## What needs to be done
Pictures do not belong in the copy; retype the records below exactly.

### Entries supplied ###

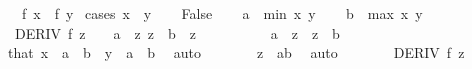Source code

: \begin{isabellebody}
\ \ \ {\isachardoublequoteopen}f\ x\ {\isacharequal}{\kern0pt}\ f\ y{\isachardoublequoteclose}\isanewline
%
\isadelimproof
%
\endisadelimproof
%
\isatagproof
{}\isamarkupfalse%
\ {\isacharparenleft}{\kern0pt}cases\ {\isachardoublequoteopen}x\ {\isacharequal}{\kern0pt}\ y{\isachardoublequoteclose}{\isacharparenright}{\kern0pt}\isanewline
\ \ \isamarkupfalse%
\ False\isanewline
\ \ \isamarkupfalse%
\ {\isacharquery}{\kern0pt}a\ {\isacharequal}{\kern0pt}\ {\isachardoublequoteopen}min\ x\ y{\isachardoublequoteclose}\isanewline
\ \ \isamarkupfalse%
\ {\isacharquery}{\kern0pt}b\ {\isacharequal}{\kern0pt}\ {\isachardoublequoteopen}max\ x\ y{\isachardoublequoteclose}\isanewline
\ \ \isamarkupfalse%
\ {\isacharasterisk}{\kern0pt}{\isacharcolon}{\kern0pt}\ {\isachardoublequoteopen}DERIV\ f\ z\ {\isacharcolon}{\kern0pt}{\isachargreater}{\kern0pt}\ {}{\isachardoublequoteclose}\ \ {\isachardoublequoteopen}{\isacharquery}{\kern0pt}a\ {\isasymle}\ z{\isachardoublequoteclose}\ {\isachardoublequoteopen}z\ {\isasymle}\ {\isacharquery}{\kern0pt}b{\isachardoublequoteclose}\ \ z\isanewline
\ \ \isamarkupfalse%
\ {\isacharminus}{\kern0pt}\isanewline
\ \ \ \ \isamarkupfalse%
\ {\isachardoublequoteopen}a\ {\isacharless}{\kern0pt}\ z{\isachardoublequoteclose}\ \ {\isachardoublequoteopen}z\ {\isacharless}{\kern0pt}\ b{\isachardoublequoteclose}\isanewline
\ \ \ \ \ \ \isamarkupfalse%
\ that\ {\isacartoucheopen}x\ {\isasymin}\ {\isacharbraceleft}{\kern0pt}a\ {\isacharless}{\kern0pt}{\isachardot}{\kern0pt}{\isachardot}{\kern0pt}{\isacharless}{\kern0pt}\ b{\isacharbraceright}{\kern0pt}{\isacartoucheclose}\ \ {\isacartoucheopen}y\ {\isasymin}\ {\isacharbraceleft}{\kern0pt}a\ {\isacharless}{\kern0pt}{\isachardot}{\kern0pt}{\isachardot}{\kern0pt}{\isacharless}{\kern0pt}\ b{\isacharbraceright}{\kern0pt}{\isacartoucheclose}\ \isamarkupfalse%
\ auto\isanewline
\ \ \ \ \isamarkupfalse%
\ \isamarkupfalse%
\ {\isachardoublequoteopen}z\ {\isasymin}\ {\isacharbraceleft}{\kern0pt}a{\isacharless}{\kern0pt}{\isachardot}{\kern0pt}{\isachardot}{\kern0pt}{\isacharless}{\kern0pt}b{\isacharbraceright}{\kern0pt}{\isachardoublequoteclose}\ \isamarkupfalse%
\ auto\isanewline
\ \ \ \ \isamarkupfalse%
\ \isamarkupfalse%
\ {\isachardoublequoteopen}DERIV\ f\ z\ {\isacharcolon}{\kern0pt}{\isachargreater}{\kern0pt}\ {}{\isachardoublequoteclose}\ \isamarkupfalse%

\end{isabellebody}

###

## Task result
Source code

: \begin{isabellebody}
\ \ \ {\isachardoublequoteopen}f\ x\ {\isacharequal}{\kern0pt}\ f\ y{\isachardoublequoteclose}\isanewline
%
\isadelimproof
%
\endisadelimproof
%
\isatagproof
{}\isamarkupfalse%
\ {\isacharparenleft}{\kern0pt}cases\ {\isachardoublequoteopen}x\ {\isacharequal}{\kern0pt}\ y{\isachardoublequoteclose}{\isacharparenright}{\kern0pt}\isanewline
\ \ \isamarkupfalse%
\ False\isanewline
\ \ \isamarkupfalse%
\ {\isacharquery}{\kern0pt}a\ {\isacharequal}{\kern0pt}\ {\isachardoublequoteopen}min\ x\ y{\isachardoublequoteclose}\isanewline
\ \ \isamarkupfalse%
\ {\isacharquery}{\kern0pt}b\ {\isacharequal}{\kern0pt}\ {\isachardoublequoteopen}max\ x\ y{\isachardoublequoteclose}\isanewline
\ \ \isamarkupfalse%
\ {\isacharasterisk}{\kern0pt}{\isacharcolon}{\kern0pt}\ {\isachardoublequoteopen}DERIV\ f\ z\ {\isacharcolon}{\kern0pt}{\isachargreater}{\kern0pt}\ {}{\isachardoublequoteclose}\ \ {\isachardoublequoteopen}{\isacharquery}{\kern0pt}a\ {\isasymle}\ z{\isachardoublequoteclose}\ {\isachardoublequoteopen}z\ {\isasymle}\ {\isacharquery}{\kern0pt}b{\isachardoublequoteclose}\ \ z\isanewline
\ \ \isamarkupfalse%
\ {\isacharminus}{\kern0pt}\isanewline
\ \ \ \ \isamarkupfalse%
\ {\isachardoublequoteopen}a\ {\isacharless}{\kern0pt}\ z{\isachardoublequoteclose}\ \ {\isachardoublequoteopen}z\ {\isacharless}{\kern0pt}\ b{\isachardoublequoteclose}\isanewline
\ \ \ \ \ \ \isamarkupfalse%
\ that\ {\isacartoucheopen}x\ {\isasymin}\ {\isacharbraceleft}{\kern0pt}a\ {\isacharless}{\kern0pt}{\isachardot}{\kern0pt}{\isachardot}{\kern0pt}{\isacharless}{\kern0pt}\ b{\isacharbraceright}{\kern0pt}{\isacartoucheclose}\ \ {\isacartoucheopen}y\ {\isasymin}\ {\isacharbraceleft}{\kern0pt}a\ {\isacharless}{\kern0pt}{\isachardot}{\kern0pt}{\isachardot}{\kern0pt}{\isacharless}{\kern0pt}\ b{\isacharbraceright}{\kern0pt}{\isacartoucheclose}\ \isamarkupfalse%
\ auto\isanewline
\ \ \ \ \isamarkupfalse%
\ \isamarkupfalse%
\ {\isachardoublequoteopen}z\ {\isasymin}\ {\isacharbraceleft}{\kern0pt}a{\isacharless}{\kern0pt}{\isachardot}{\kern0pt}{\isachardot}{\kern0pt}{\isacharless}{\kern0pt}b{\isacharbraceright}{\kern0pt}{\isachardoublequoteclose}\ \isamarkupfalse%
\ auto\isanewline
\ \ \ \ \isamarkupfalse%
\ \isamarkupfalse%
\ {\isachardoublequoteopen}DERIV\ f\ z\ {\isacharcolon}{\kern0pt}{\isachargreater}{\kern0pt}\ {}{\isachardoublequoteclose}\ \isamarkupfalse%

\end{isabellebody}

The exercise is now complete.